Site icon PinterPolitik.com

Ma’ruf Takut Sakiti Difabel

kaum difabel

Ma'ruf Amin bertemu komunitas difabel. (Foto: Istimewa)

“Saya mengklarifikasi bahwa pidato yang tidak mau mengakui adanya kenyataan pembangunan yang dilakukan Pak Jokowi, berbagai fasilitas kemaslahatan, kemanfaatan, saya menggunakan istilah yang tuli dan buta. Yang saya maksudkan bukan secara fisik, tapi pada soal hati,” Ma’ruf Amin


Pinterpolitik.com

[dropcap]M[/dropcap]a’ruf Amin tampaknya tidak bisa lepas dari polemik. Selepas dikejar-kejar soal peluncuran mobil Esemka, mantan Rais Aam PBNU itu kembali masuk berita. Kali ini pernyataannya tentang buta dan budeg yang menjadi soal. Ia menggunakan istilah itu untuk menyebut orang-orang yang tidak sadar dengan capaian pasangannya, Joko Widodo (Jokowi) saat memerintah. Pernyataan tersebut ternyata dianggap tidak sensitif dan merendahkan para penyandang difabel.

Ma’ruf sempat berkelit.
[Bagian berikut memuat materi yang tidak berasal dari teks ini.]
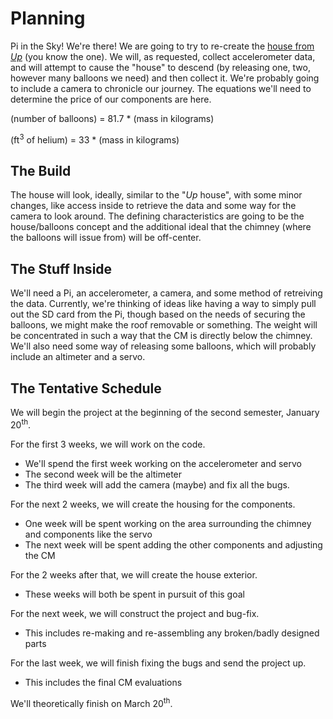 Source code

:# Planning
Pi in the Sky! We're there! We are going to try to re-create the [house from _Up_](https://i.ytimg.com/vi/39UQE3j4S8A/maxresdefault.jpg) (you know the one). We will, as requested, collect accelerometer data, and will attempt to cause the "house" to descend (by releasing one, two, however many balloons we need) and then collect it. We're probably going to include a camera to chronicle our journey. The equations we'll need to determine the price of our components are here.

(number of balloons) = 81.7 * (mass in kilograms)

(ft<sup>3</sup> of helium) = 33 * (mass in kilograms)
## The Build
The house will look, ideally, similar to the "_Up_ house", with some minor changes, like access inside to retrieve the data and some way for the camera to look around. The defining characteristics are going to be the house/balloons concept and the additional ideal that the chimney (where the balloons will issue from) will be off-center.
## The Stuff Inside
We'll need a Pi, an accelerometer, a camera, and some method of retreiving the data. Currently, we're thinking of ideas like having a way to simply pull out the SD card from the Pi, though based on the needs of securing the balloons, we might make the roof removable or something. The weight will be concentrated in such a way that the CM is directly below the chimney. We'll also need some way of releasing some balloons, which will probably include an altimeter and a servo.
## The Tentative Schedule
We will begin the project at the beginning of the second semester, January 20<sup>th</sup>.

For the first 3 weeks, we will work on the code.
* We'll spend the first week working on the accelerometer and servo
* The second week will be the altimeter
* The third week will add the camera (maybe) and fix all the bugs.

For the next 2 weeks, we will create the housing for the components.
* One week will be spent working on the area surrounding the chimney and components like the servo
* The next week will be spent adding the other components and adjusting the CM

For the 2 weeks after that, we will create the house exterior.
* These weeks will both be spent in pursuit of this goal

For the next week, we will construct the project and bug-fix.
* This includes re-making and re-assembling any broken/badly designed parts

For the last week, we will finish fixing the bugs and send the project up.
* This includes the final CM evaluations

We'll theoretically finish on March 20<sup>th</sup>.
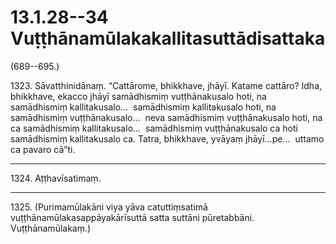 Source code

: 

# 13.1.28--34 Vuṭṭhānamūlakakallitasuttādisattaka




(689--695.)

1323\. Sāvatthinidānaṃ. “Cattārome, bhikkhave, jhāyī. Katame cattāro? Idha, bhikkhave, ekacco jhāyī samādhismiṃ vuṭṭhānakusalo hoti, na samādhismiṃ kallitakusalo…  samādhismiṃ kallitakusalo hoti, na samādhismiṃ vuṭṭhānakusalo…  neva samādhismiṃ vuṭṭhānakusalo hoti, na ca samādhismiṃ kallitakusalo…  samādhismiṃ vuṭṭhānakusalo ca hoti samādhismiṃ kallitakusalo ca. Tatra, bhikkhave, yvāyaṃ jhāyī…pe…  uttamo ca pavaro cā”ti.

---

1324\. Aṭṭhavīsatimaṃ.



---

1325\. (Purimamūlakāni viya yāva catuttiṃsatimā vuṭṭhānamūlakasappāyakārīsuttā satta suttāni pūretabbāni. Vuṭṭhānamūlakaṃ.)





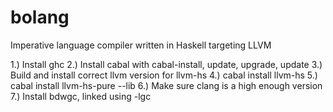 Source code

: # bolang
Imperative language compiler written in Haskell targeting LLVM

1.) Install ghc
2.) Install cabal with cabal-install, update, upgrade, update
3.) Build and install correct llvm version for llvm-hs
4.) cabal install llvm-hs
5.) cabal install llvm-hs-pure --lib
6.) Make sure clang is a high enough version
7.) Install bdwgc, linked using -lgc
Ia menyebut bahwa pernyataan tersebut tidak memiliki maksud untuk merendahkan kaum difabel. Selain itu, anggota tim kampanyenya juga ikut pasang badan untuk membela dan meluruskan pernyataan sang kiai.

Pada akhirnya, Ma’ruf mau meminta maaf kepada penyandang difabel. Di kediamannya, ia menerima kunjungan masyarakat dari golongan tersebut. Ia mengaku tidak ingin lagi ada polemik akibat kesalahpahaman dari ucapannya.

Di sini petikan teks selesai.